20 years ago, the Surgeon General issued a Call to Action to promote sexual health, stating, “we, as a nation, must address the significant public health challenges regarding the sexual health of our citizens...While it is important to acknowledge the many positive aspects of sexuality, we also need to understand that there are undesirable consequences as well-alarmingly high levels of sexually transmitted disease (STD)...unintended pregnancy, abortion, sexual dysfunction, and sexual violence.”
When governing bodies start calling attention to the sexual health conversation, it should be a litmus for paradigm shifts. And while things have improved, the healthcare accessibility gap is still substantial. Since the Surgeon General’s 2001 Call to Action, there has been one notable paradigm shift; the new era of sexual health has been harnessed by technology - sexual technology - or affectionately abbreviated as sextech.
Sexual health is a nuanced topic that involves intimacy and pleasure, but for some it isn’t so simple. Pain is the biggest barrier to a fundamental human right - pleasure, which makes sexual health a significant element in overall health and wellness. Sexual technology companies understand the power at the intersection of sexuality and technology to elevate and enhance our experience of pleasure and wellness.

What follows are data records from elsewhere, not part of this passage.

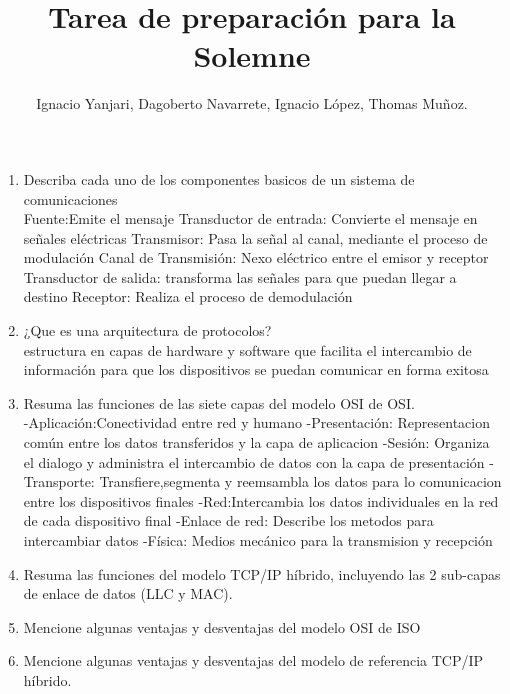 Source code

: \documentclass{udparticle}
\title{Tarea de preparación para la Solemne}
\author{Ignacio Yanjari, Dagoberto Navarrete, Ignacio López, Thomas Muñoz.}
\begin{document}
\maketitle
\begin{enumerate}

\item Describa cada uno de los componentes basicos de un sistema de comunicaciones \\
    Fuente:Emite el mensaje
    Transductor de entrada: Convierte el mensaje en señales eléctricas
    Transmisor: Pasa la señal al canal, mediante el proceso de modulación
    Canal de Transmisión: Nexo eléctrico entre el emisor y receptor
    Transductor de salida: transforma las señales para que puedan llegar a destino
    Receptor: Realiza el proceso de demodulación 

\item ¿Que es una arquitectura de protocolos? \\
    estructura en capas de hardware y software que facilita el intercambio de información para que los
    dispositivos se puedan comunicar en forma exitosa

\item Resuma las funciones de las siete capas del modelo OSI de OSI.\\
    -Aplicación:Conectividad entre red y humano
    -Presentación: Representacion común entre los datos transferidos y la capa de aplicacion
    -Sesión: Organiza el dialogo y administra el intercambio de datos con la capa de presentación
    -Transporte: Transfiere,segmenta y reemsambla los datos para lo comunicacion entre los dispositivos finales
    -Red:Intercambia los datos individuales en la red de cada dispositivo final
    -Enlace de red: Describe los metodos para intercambiar datos
    -Física: Medios mecánico para la transmision y recepción
\item Resuma las funciones del modelo TCP/IP híbrido, incluyendo las 2 sub-capas de enlace de datos
(LLC y MAC).\\

\item Mencione algunas ventajas y desventajas del modelo OSI de ISO\\
    
\item Mencione algunas ventajas y desventajas del modelo de referencia TCP/IP híbrido.\\


\end{enumerate}
\end{document}
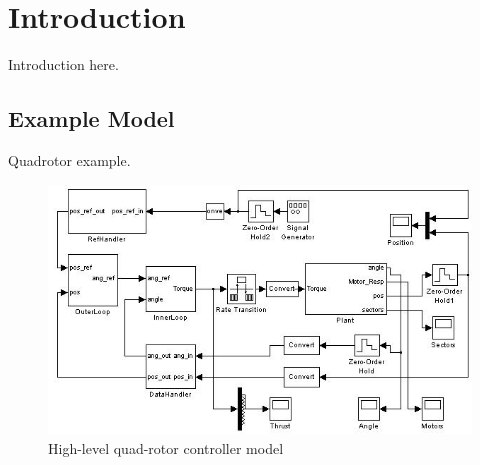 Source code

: \section{Introduction}

Introduction here.




\subsection{Example Model}

Quadrotor example.

\begin{figure}[h]
\centering
\includegraphics[width=\columnwidth]{figures/quad_rotor.jpg}
    \caption{High-level quad-rotor controller model}
    \label{fig:quad_rotor_model}
\end{figure} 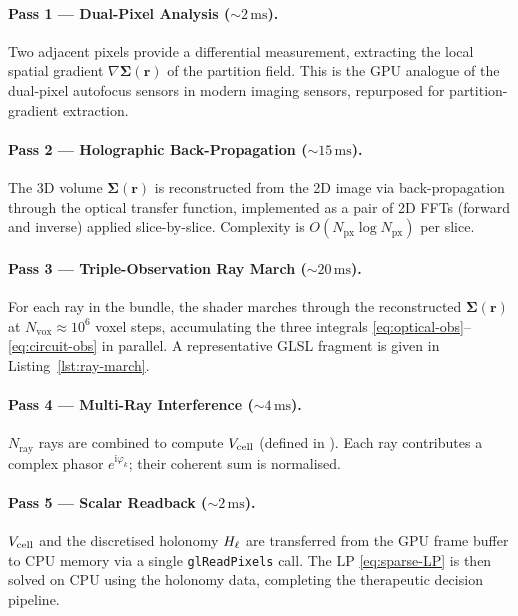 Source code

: \paragraph{Pass 1 — Dual-Pixel Analysis ($\sim 2\,\mathrm{ms}$).}
Two adjacent pixels provide a differential measurement, extracting the local
spatial gradient $\nabla\boldsymbol{\Sigma}(\mathbf{r})$ of the partition
field.  This is the GPU analogue of the dual-pixel autofocus sensors in modern
imaging sensors, repurposed for partition-gradient extraction.

\paragraph{Pass 2 — Holographic Back-Propagation ($\sim 15\,\mathrm{ms}$).}
The 3D volume $\boldsymbol{\Sigma}(\mathbf{r})$ is reconstructed from the 2D
image via back-propagation through the optical transfer function, implemented
as a pair of 2D FFTs (forward and inverse) applied slice-by-slice.  Complexity
is $O(N_{\mathrm{px}} \log N_{\mathrm{px}})$ per slice.

\paragraph{Pass 3 — Triple-Observation Ray March ($\sim 20\,\mathrm{ms}$).}
For each ray in the bundle, the shader marches through the reconstructed
$\boldsymbol{\Sigma}(\mathbf{r})$ at $N_{\mathrm{vox}} \approx 10^6$ voxel
steps, accumulating the three integrals
\eqref{eq:optical-obs}--\eqref{eq:circuit-obs} in parallel.  A representative
GLSL fragment is given in Listing~\ref{lst:ray-march}.

\paragraph{Pass 4 — Multi-Ray Interference ($\sim 4\,\mathrm{ms}$).}
$N_{\mathrm{ray}}$ rays are combined to compute $\Vcell$ (defined in
).  Each ray contributes a complex phasor
$e^{\mathrm{i}\varphi_k}$; their coherent sum is normalised.

\paragraph{Pass 5 — Scalar Readback ($\sim 2\,\mathrm{ms}$).}
$\Vcell$ and the discretised holonomy $\HolL$ are transferred from the
GPU frame buffer to CPU memory via a single \texttt{glReadPixels} call.
The LP \eqref{eq:sparse-LP} is then solved on CPU using the holonomy
data, completing the therapeutic decision pipeline.

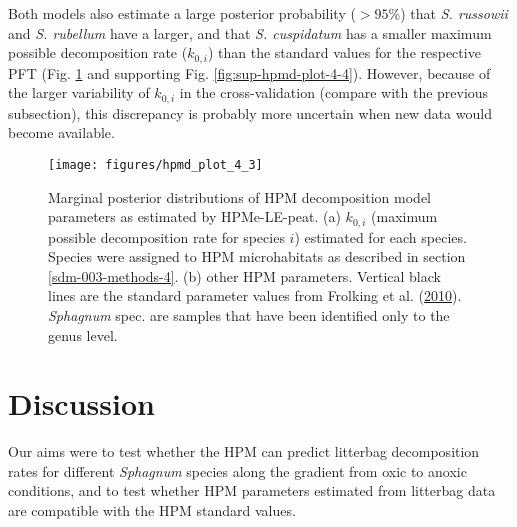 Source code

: \documentclass[
  12pt,
]{article}
\begin{document}
Both models also estimate a large posterior probability (\(>95\)\%) that \emph{S. russowii} and \emph{S. rubellum} have a larger, and that \emph{S. cuspidatum} has a smaller maximum possible decomposition rate (\(k_{0,i}\)) than the standard values for the respective PFT (Fig. \ref{fig:out-mm30-hpm-test-p2} and supporting Fig. \ref{fig:sup-hpmd-plot-4-4}). However, because of the larger variability of \(k_{0,i}\) in the cross-validation (compare with the previous subsection), this discrepancy is probably more uncertain when new data would become available.



\begin{figure}[H]

{\centering \texttt{[image: figures/hpmd\_plot\_4\_3]} 

}

\caption{Marginal posterior distributions of HPM decomposition model parameters as estimated by HPMe-LE-peat. (a) \(k_{0,i}\) (maximum possible decomposition rate for species \(i\)) estimated for each species. Species were assigned to HPM microhabitats as described in section \ref{sdm-003-methods-4}. (b) other HPM parameters. Vertical black lines are the standard parameter values from Frolking et al. (\protect\hyperlink{ref-Frolking.2010}{2010}). \emph{Sphagnum} spec. are samples that have been identified only to the genus level.}\label{fig:out-mm30-hpm-test-p2}
\end{figure}

\hypertarget{discussion}{%
\section{Discussion}\label{discussion}}

Our aims were to test whether the HPM can predict litterbag decomposition rates for different \emph{Sphagnum} species along the gradient from oxic to anoxic conditions, and to test whether HPM parameters estimated from litterbag data are compatible with the HPM standard values.
\end{document}
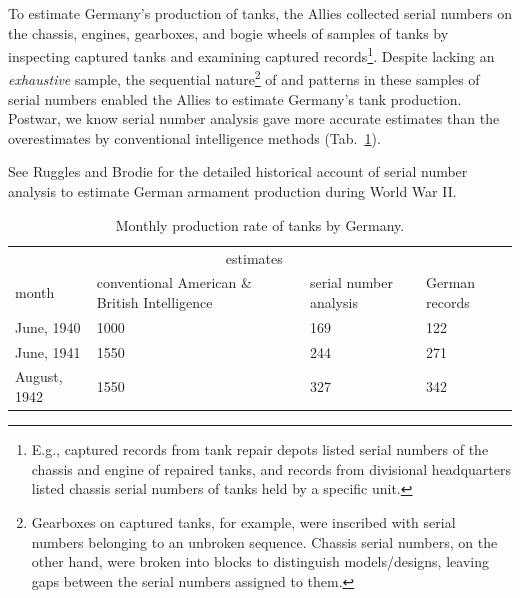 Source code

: \documentclass[11pt, oneside]{article}
\begin{document}
To estimate Germany's production of tanks, the Allies collected serial numbers on the chassis, engines, gearboxes, and bogie wheels of samples of tanks by inspecting captured tanks and examining captured records\footnote{E.g., captured records from tank repair depots listed serial numbers of the chassis and engine of repaired tanks, and records from divisional headquarters listed chassis serial numbers of tanks held by a specific unit.}. 
Despite lacking an \emph{exhaustive} sample, the sequential nature\footnote{
Gearboxes on captured tanks, for example, were inscribed with serial numbers belonging to an unbroken sequence. Chassis serial numbers, on the other hand, were broken into blocks to distinguish models/designs, leaving gaps between the serial numbers assigned to them.
} of and patterns in these samples of serial numbers enabled the Allies to estimate Germany's tank production. Postwar, we know serial number analysis gave more accurate estimates than the overestimates by conventional intelligence methods (Tab.~\ref{tab:success}).

See Ruggles and Brodie \cite{ruggles1947empirical} for the detailed historical account of serial number analysis to estimate German armament production during World War II.


\begin{table}[h!]
\centering 
\caption{Monthly production rate of tanks by Germany. \cite{ruggles1947empirical}} \label{tab:success}
\begin{tabular}{p{2.5cm} p{4cm} p{4cm} p{2cm}}
\toprule
 & \multicolumn{2}{c}{estimates} &   \\ 
\cmidrule(r){2-3}
month & conventional American \& British Intelligence & serial number analysis  & German records \\
\midrule
June, 1940 & 1000& 169 &  122 \\
June, 1941 &1550 & 244 &   271 \\
August, 1942 & 1550& 327  & 342 \\
\bottomrule
\end{tabular}
\end{table}
\end{document}
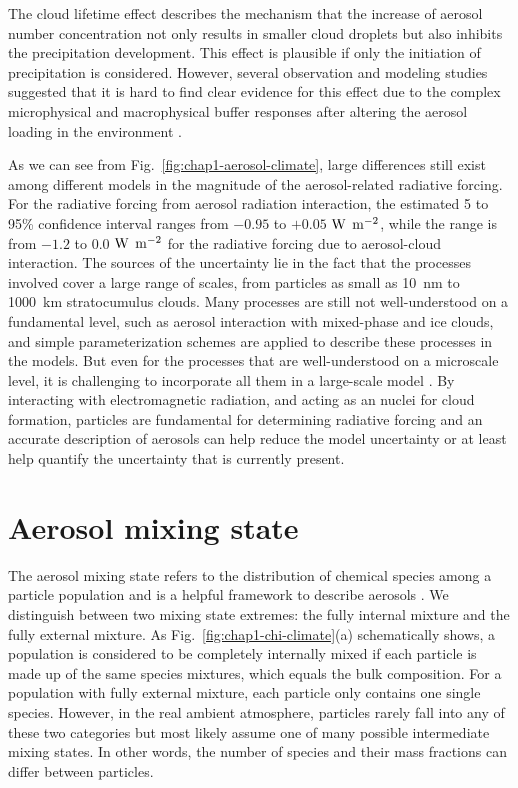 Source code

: \documentclass[edeposit,fullpage]{uiucthesis2009}
\begin{document}
The cloud lifetime effect describes the mechanism that the increase of
aerosol number concentration not only results in smaller cloud
droplets but also inhibits the precipitation development. This effect
is plausible if only the initiation of precipitation is
considered. However, several observation and modeling studies
suggested that it is hard to find clear evidence for this effect due
to the complex microphysical and macrophysical buffer responses after
altering the aerosol loading in the environment
\citep{stevens2009untangling}.

As we can see from Fig.~\ref{fig:chap1-aerosol-climate}, large
differences still exist among different models in the magnitude of the
aerosol-related radiative forcing. For the radiative forcing from
aerosol radiation interaction, the estimated 5 to 95\% confidence
interval ranges from $-0.95$ to $+ 0.05$ $\rm W$ $\rm m^{-2}$, while
the range is from $-1.2$ to $0.0$ $\rm W$ $\rm m^{-2}$ for the
radiative forcing due to aerosol-cloud interaction. The sources of the
uncertainty lie in the fact that the processes involved cover a large
range of scales, from particles as small as 10~nm to 1000~km
stratocumulus clouds. Many processes are still not well-understood on
a fundamental level, such as aerosol interaction with mixed-phase and
ice clouds, and simple parameterization schemes are applied to
describe these processes in the models. But even for the processes
that are well-understood on a microscale level, it is challenging to
incorporate all them in a large-scale model
\citep{seinfeld2016improving,bellouin2020bounding}. By interacting
with electromagnetic radiation, and acting as an nuclei for cloud
formation, particles are fundamental for determining radiative forcing
and an accurate description of aerosols can help reduce the model
uncertainty or at least help quantify the uncertainty that is
currently present.

\section{Aerosol mixing state}
The aerosol mixing state refers to the distribution of chemical
species among a particle population and is a helpful framework to
describe aerosols \citep{winkler1973growth}. We distinguish between
two mixing state extremes: the fully internal mixture and the fully
external mixture. As Fig.~\ref{fig:chap1-chi-climate}(a) schematically
shows, a population is considered to be completely internally mixed if
each particle is made up of the same species mixtures, which equals
the bulk composition. For a population with fully external mixture,
each particle only contains one single species. However, in the real
ambient atmosphere, particles rarely fall into any of these two
categories but most likely assume one of many possible intermediate
mixing states. In other words, the number of species and their mass
fractions can differ between particles.
\end{document}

Vibrators, like Crescendo, are powerful assistive technology that allow those with disabilities, sexual dysfunction, age limitations, or life circumstances to experience pleasure, some for the first time. A study on the effectiveness of Crescendo as a therapy system for Genito-Pelvic Pain & Penetration Disorder showed a 480% improvement on participant pain scores. If that percentage sounds unbelievable, that’s because it’s an unprecedented improvement for GPPPD. The study was presented at the Sexual Medicine Society of North America’s 22nd meeting.
The imperativeness to consider vibrators as legitimate medical resources is in the numbers. 1 in 10 women suffers from genito-pelvic pain and treatment options are as limited as access to treatment. As it stands, the majority of women diagnosed with GPPPD do not receive appropriate treatment. Excluding sexual health, and vibrators, from the larger picture of health has consequences, painful ones.
The writing is on the wall - vibrators are the future of sexual health. It’s only a matter of time before healthcare trends progress in the direction of inclusive sexuality, and when that happens - free vibrators for all! Okay, maybe that’s wishful thinking, but in the near future your insurance company could allow FSA/HSA spending towards a vibrator, like Crescendo, that alleviates your period pain, pelvic floor issues, or menopause.